No tengo empacho alguno en declararme ateo, materialista y anticlerical. Soy ateo no por decepción, sino por convicción. Jamás esperé nada del mito, nunca creí en milagros, ni siquiera en algunos tan festivos y jocosos como ese que dicen obró Jesús de Galilea en una boda convirtiendo el agua en vino para regocijo de todos sin que el Espíritu Santo recibiese el preceptivo aviso: Ojalá él y sus seguidores se hubiesen dedicado exclusivamente a eso, a convertir el agua en vino, las balas en besos, la ambición en solidaridad, al menos en los cuentos, en los propósitos, en sus prédicas. No creo en Dios, ni creo que los hombres necesiten a Dios para nada, salvo los medrosos, los apocados, los que nada esperan de esta vida o los que sufren desgracia tras desgracia y en su desesperación se entregan al cielo con la esperanza del consuelo o de una vida mejor después de la muerte. A estos los respeto, los comprendo y los quiero. Nadie nace ciego por voluntad propia.

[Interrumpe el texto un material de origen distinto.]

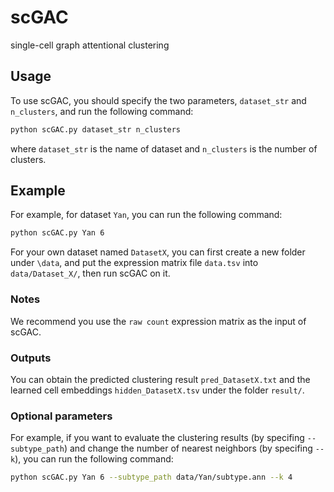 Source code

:# scGAC
single-cell graph attentional clustering

## Usage
To use scGAC, you should specify the two parameters, `dataset_str` and `n_clusters`, and run the following command:
```Bash
python scGAC.py dataset_str n_clusters
```
where `dataset_str` is the name of dataset and `n_clusters` is the number of clusters.<br>

## Example
For example, for dataset `Yan`, you can run the following command:
```Bash
python scGAC.py Yan 6
```
For your own dataset named `DatasetX`, you can first create a new folder under `\data`, and put the expression matrix file `data.tsv` into `data/Dataset_X/`, then run scGAC on it.<br>

### Notes
We recommend you use the `raw count` expression matrix as the input of scGAC. 

### Outputs
You can obtain the predicted clustering result `pred_DatasetX.txt` and the learned cell embeddings `hidden_DatasetX.tsv` under the folder `result/`.

### Optional parameters
For example, if you want to evaluate the clustering results (by specifing `--subtype_path`) and change the number of nearest neighbors (by specifing `--k`), you can run the following command:
```Bash
python scGAC.py Yan 6 --subtype_path data/Yan/subtype.ann --k 4
```
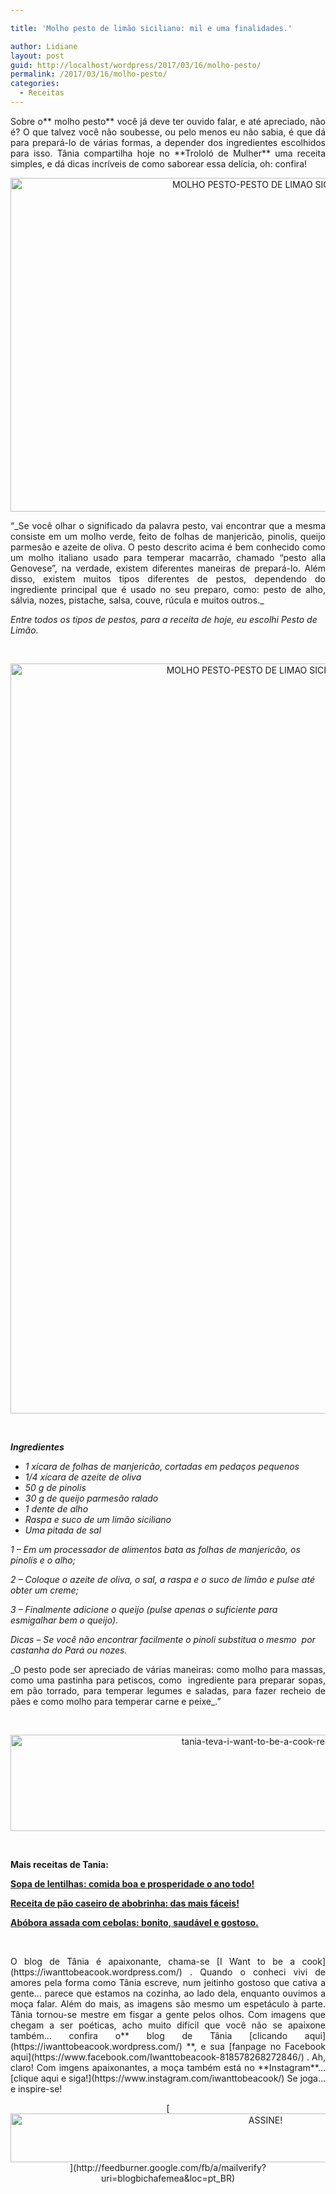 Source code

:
 ```yaml
---

title: 'Molho pesto de limão siciliano: mil e uma finalidades.'

author: Lidiane
layout: post
guid: http://localhost/wordpress/2017/03/16/molho-pesto/
permalink: /2017/03/16/molho-pesto/
categories:
  - Receitas
---
```

<p align="justify">
  Sobre o** molho pesto** você já deve ter ouvido falar, e até apreciado, não é? O que talvez você não soubesse, ou pelo menos eu não sabia, é que dá para prepará-lo de várias formas, a depender dos ingredientes escolhidos para isso. Tânia compartilha hoje no **Trololó de Mulher** uma receita simples, e dá dicas incríveis de como saborear essa delícia, oh: confira!
</p>

<p align="center">
  <img class="alignnone size-full wp-image-13627" src="http://www.trololodemulher.com.br/blog/wp-content/uploads/2017/03/MOLHO-PESTO-PESTO-DE-LIMAO-SICILIANO.jpg" alt="MOLHO PESTO-PESTO DE LIMAO SICILIANO" width="800" height="534" />
</p>

<p align="justify">
  “_Se você olhar o significado da palavra pesto, vai encontrar que a mesma consiste em um molho verde, feito de folhas de manjericão, pinolis, queijo parmesão e azeite de oliva. O pesto descrito acima é bem conhecido como um molho italiano usado para temperar macarrão, chamado “pesto alla Genovese”, na verdade, existem diferentes maneiras de prepará-lo. Além disso, existem muitos tipos diferentes de pestos, dependendo do ingrediente principal que é usado no seu preparo, como: pesto de alho, sálvia, nozes, pistache, salsa, couve, rúcula e muitos outros._
</p>

_Entre todos os tipos de pestos, para a receita de hoje, eu escolhi Pesto de Limão._

&nbsp;

<p align="center">
  <img class="alignnone size-full wp-image-13628" src="http://www.trololodemulher.com.br/blog/wp-content/uploads/2017/03/MOLHO-PESTO-PESTO-DE-LIMAO-SICILIANO2.jpg" alt="MOLHO PESTO-PESTO DE LIMAO SICILIANO[2]" width="800" height="1200" />
</p>

&nbsp;

**_Ingredientes_**

  * _1 xícara de folhas de manjericão, cortadas em pedaços pequenos_ 
  * _1/4 xícara de azeite de oliva_ 
  * _50 g de pinolis_ 
  * _30 g de queijo parmesão ralado_ 
  * _1 dente de alho_ 
  * _Raspa e suco de um limão siciliano_ 
  * _Uma pitada de sal_

_1 – Em um processador de alimentos bata as folhas de manjericão, os pinolis e o alho;_

_2 – Coloque o azeite de oliva, o sal, a raspa e o suco de limão e pulse até obter um creme;_

_3 – Finalmente adicione o queijo (pulse apenas o suficiente para esmigalhar bem o queijo)._

_Dicas – Se você não encontrar facilmente o pinoli substitua o mesmo  por castanha do Pará ou nozes._

<p style="text-align: justify;">
  _O pesto pode ser apreciado de várias maneiras: como molho para massas, como uma pastinha para petiscos, como  ingrediente para preparar sopas, em pão torrado, para temperar legumes e saladas, para fazer recheio de pães e como molho para temperar carne e peixe_.”
</p>

&nbsp;

<p align="center">
  <img class="alignnone size-full wp-image-13037" src="http://www.trololodemulher.com.br/blog/wp-content/uploads/2016/10/TANIA-TEVA-I-WANT-TO-BE-A-COOK-RECEITAS.jpg" alt="tania-teva-i-want-to-be-a-cook-receitas" width="800" height="154" />
</p>

&nbsp;

**Mais receitas de Tania:**

[**Sopa de lentilhas: comida boa e prosperidade o ano todo!**](http://www.trololodemulher.com.br/2017/02/21/sopa-de-lentilhas/) 

[**Receita de pão caseiro de abobrinha: das mais fáceis!**](http://www.trololodemulher.com.br/2017/02/14/pao-caseiro/) 

[**Abóbora assada com cebolas: bonito, saudável e gostoso.**](http://www.trololodemulher.com.br/2017/02/07/abobora-assada/) 

&nbsp;

<p align="justify">
  O blog de Tânia é apaixonante, chama-se [I Want to be a cook](https://iwanttobeacook.wordpress.com/) . Quando o conheci vivi de amores pela forma como Tânia escreve, num jeitinho gostoso que cativa a gente… parece que estamos na cozinha, ao lado dela, enquanto ouvimos a moça falar. Além do mais, as imagens são mesmo um espetáculo à parte. Tânia tornou-se mestre em fisgar a gente pelos olhos. Com imagens que chegam a ser poéticas, acho muito difícil que você não se apaixone também… confira o** blog de Tânia [clicando aqui](https://iwanttobeacook.wordpress.com/) **, e sua [fanpage no Facebook aqui](https://www.facebook.com/Iwanttobeacook-818578268272846/) . Ah, claro! Com imgens apaixonantes, a moça também está no **Instagram**… [clique aqui e siga!](https://www.instagram.com/iwanttobeacook/)  Se joga… e inspire-se!
</p>

<p align="center">
  [<img class="alignnone size-full wp-image-10439" src="http://www.trololodemulher.com.br/blog/wp-content/uploads/2014/09/ASSINE.png" alt="ASSINE!" width="800" height="78" />](http://feedburner.google.com/fb/a/mailverify?uri=blogbichafemea&loc=pt_BR) 
</p>

<p align="justify">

Sin embargo, estoy convencido de que Dios y sus amigos si necesitan a los hombres, desde el principio, desde que el Verbo se hizo carne, incluso desde antes, cuando el hombre desnudo veía salir el sol y llegar la noche, cuando contemplaba el furor de las tormentas y los vendavales, el desbordamiento de los ríos, el rugir de los volcanes, los deshielos y las sequías pertinaces, cuando el más fuerte, no el más evolucionado ni el mejor ni el más bueno, cambió el miedo humano a las leyes de la física, por el miedo a las fábulas imponiendo castigos y recompensas a capricho. No, no creo en Dios, me importa un bledo su existencia, inexistencia o evanescencia, su poder omnímodo, su maldad o su bondad, su infierno y su cielo, sus vírgenes y sus santos, sus iglesias, sus predicadores, su forma líquida, etérea, sólida, gaseosa, antropomorfa o mineral, lo que dicen que dijo a Moisés, a Abraham, a Mahoma o a Monseñor Escribá de Balaguer antes de subir a los altares o tener calle en Zaragoza: Si los hombres –unos pocos, quienes lo hicieron del barro- no lo hubiesen querido, Dios no habría nacido, ni las guerras, ni los cruzados, ni los alcabaleros, ni los diezmos, ni las tercias, ni las conquistas, ni los cristianos, ni los católicos, ni los presbiterianos, ni los taoístas, ni los budistas, ni los musulmanes, ni los judíos, ni la inquisición, ni los talibanes, ni la Santa Cruzada española, ni los adoradores del dinero, ni los gudaris sanguinarios, ni los torturadores de toda laya, ni los legionarios de Cristo, ni el Opus Dei, ni la madre que los parió.
Todo es obra del hombre, del hombre perverso, del hombre en estado de corrupción pura, que no es otro que aquel que promueve y otorga carácter inmutable a un sistema que se basa en la explotación del hombre por el hombre, que esparce la muerte por toda la faz del planeta con una sonrisa en los labios, que destruye la naturaleza a sabiendas de que no le pertenece, que inventa espejismos para dormir a los que han sido dormidos con tantos cuentos que ya no tienen resuello ni siquiera para bostezar y encuentran placer y consuelo en el sueño eterno de los espejismos inacabables, inabarcables, inaprensibles.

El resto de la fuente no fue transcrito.